**Dataset records**
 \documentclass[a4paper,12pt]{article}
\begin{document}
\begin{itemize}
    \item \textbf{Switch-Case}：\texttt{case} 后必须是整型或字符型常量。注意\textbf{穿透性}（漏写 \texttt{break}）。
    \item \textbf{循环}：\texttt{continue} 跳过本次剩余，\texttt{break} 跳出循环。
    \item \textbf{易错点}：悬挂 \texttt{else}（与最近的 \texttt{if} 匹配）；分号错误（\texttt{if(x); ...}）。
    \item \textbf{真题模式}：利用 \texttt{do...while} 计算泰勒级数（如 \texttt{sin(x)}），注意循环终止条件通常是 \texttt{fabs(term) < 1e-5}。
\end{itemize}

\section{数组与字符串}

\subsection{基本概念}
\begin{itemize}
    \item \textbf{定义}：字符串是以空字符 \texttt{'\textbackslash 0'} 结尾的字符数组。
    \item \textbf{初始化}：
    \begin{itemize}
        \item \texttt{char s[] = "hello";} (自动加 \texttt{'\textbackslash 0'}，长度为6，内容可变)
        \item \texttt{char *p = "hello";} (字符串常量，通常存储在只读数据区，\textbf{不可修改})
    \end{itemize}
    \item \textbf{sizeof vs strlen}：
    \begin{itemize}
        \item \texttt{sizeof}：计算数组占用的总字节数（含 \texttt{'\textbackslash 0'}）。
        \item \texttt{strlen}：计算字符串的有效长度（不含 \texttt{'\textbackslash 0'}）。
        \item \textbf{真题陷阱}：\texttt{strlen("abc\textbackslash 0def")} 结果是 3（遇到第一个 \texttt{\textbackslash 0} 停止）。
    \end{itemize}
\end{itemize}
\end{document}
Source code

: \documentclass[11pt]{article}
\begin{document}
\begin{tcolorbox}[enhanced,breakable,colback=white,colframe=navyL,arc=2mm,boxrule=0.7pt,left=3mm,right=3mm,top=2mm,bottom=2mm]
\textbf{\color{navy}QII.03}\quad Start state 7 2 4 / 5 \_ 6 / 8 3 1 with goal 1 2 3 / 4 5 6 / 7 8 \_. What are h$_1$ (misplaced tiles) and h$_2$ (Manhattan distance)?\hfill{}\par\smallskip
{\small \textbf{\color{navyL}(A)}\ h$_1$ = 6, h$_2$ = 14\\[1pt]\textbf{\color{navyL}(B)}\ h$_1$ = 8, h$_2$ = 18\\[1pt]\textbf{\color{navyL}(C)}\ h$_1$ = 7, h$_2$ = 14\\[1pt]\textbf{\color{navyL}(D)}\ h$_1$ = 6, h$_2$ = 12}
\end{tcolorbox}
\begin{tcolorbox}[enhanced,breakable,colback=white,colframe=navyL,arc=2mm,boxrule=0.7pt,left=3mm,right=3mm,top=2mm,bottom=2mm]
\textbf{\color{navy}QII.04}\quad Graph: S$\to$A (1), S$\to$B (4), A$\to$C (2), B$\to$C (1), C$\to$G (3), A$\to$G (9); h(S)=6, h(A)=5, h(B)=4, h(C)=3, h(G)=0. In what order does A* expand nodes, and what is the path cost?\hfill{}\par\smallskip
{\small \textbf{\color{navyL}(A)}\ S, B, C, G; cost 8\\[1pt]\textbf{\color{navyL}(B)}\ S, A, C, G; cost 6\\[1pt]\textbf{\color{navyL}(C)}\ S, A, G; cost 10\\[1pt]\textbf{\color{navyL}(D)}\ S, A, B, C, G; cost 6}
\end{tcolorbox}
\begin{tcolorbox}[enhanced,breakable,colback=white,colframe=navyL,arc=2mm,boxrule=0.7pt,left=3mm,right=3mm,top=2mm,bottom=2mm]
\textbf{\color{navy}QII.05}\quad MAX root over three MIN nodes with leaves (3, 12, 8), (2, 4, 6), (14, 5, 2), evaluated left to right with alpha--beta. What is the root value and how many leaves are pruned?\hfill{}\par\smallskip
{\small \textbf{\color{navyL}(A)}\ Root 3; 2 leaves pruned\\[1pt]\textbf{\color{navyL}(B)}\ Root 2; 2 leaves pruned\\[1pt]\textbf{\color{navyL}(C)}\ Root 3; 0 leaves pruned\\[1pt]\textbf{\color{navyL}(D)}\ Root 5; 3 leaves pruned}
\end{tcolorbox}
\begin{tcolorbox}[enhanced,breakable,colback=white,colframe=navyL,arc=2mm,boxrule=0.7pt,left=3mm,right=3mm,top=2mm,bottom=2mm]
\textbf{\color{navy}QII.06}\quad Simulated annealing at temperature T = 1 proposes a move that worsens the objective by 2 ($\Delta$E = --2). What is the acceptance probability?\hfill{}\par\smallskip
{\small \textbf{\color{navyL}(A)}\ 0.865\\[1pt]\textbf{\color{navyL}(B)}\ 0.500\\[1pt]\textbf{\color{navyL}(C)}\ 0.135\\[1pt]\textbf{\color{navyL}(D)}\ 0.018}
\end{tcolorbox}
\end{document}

**Directions**
Taking the lines above, repeat exactly those from the line that contains "MAX root over" through the line that contains "3; 2 leaves", and both of those lines as well. Include nothing else.

**Exercise result**
\textbf{\color{navy}QII.05}\quad MAX root over three MIN nodes with leaves (3, 12, 8), (2, 4, 6), (14, 5, 2), evaluated left to right with alpha--beta. What is the root value and how many leaves are pruned?\hfill{}\par\smallskip
{\small \textbf{\color{navyL}(A)}\ Root 3; 2 leaves pruned\\[1pt]\textbf{\color{navyL}(B)}\ Root 2; 2 leaves pruned\\[1pt]\textbf{\color{navyL}(C)}\ Root 3; 0 leaves pruned\\[1pt]\textbf{\color{navyL}(D)}\ Root 5; 3 leaves pruned}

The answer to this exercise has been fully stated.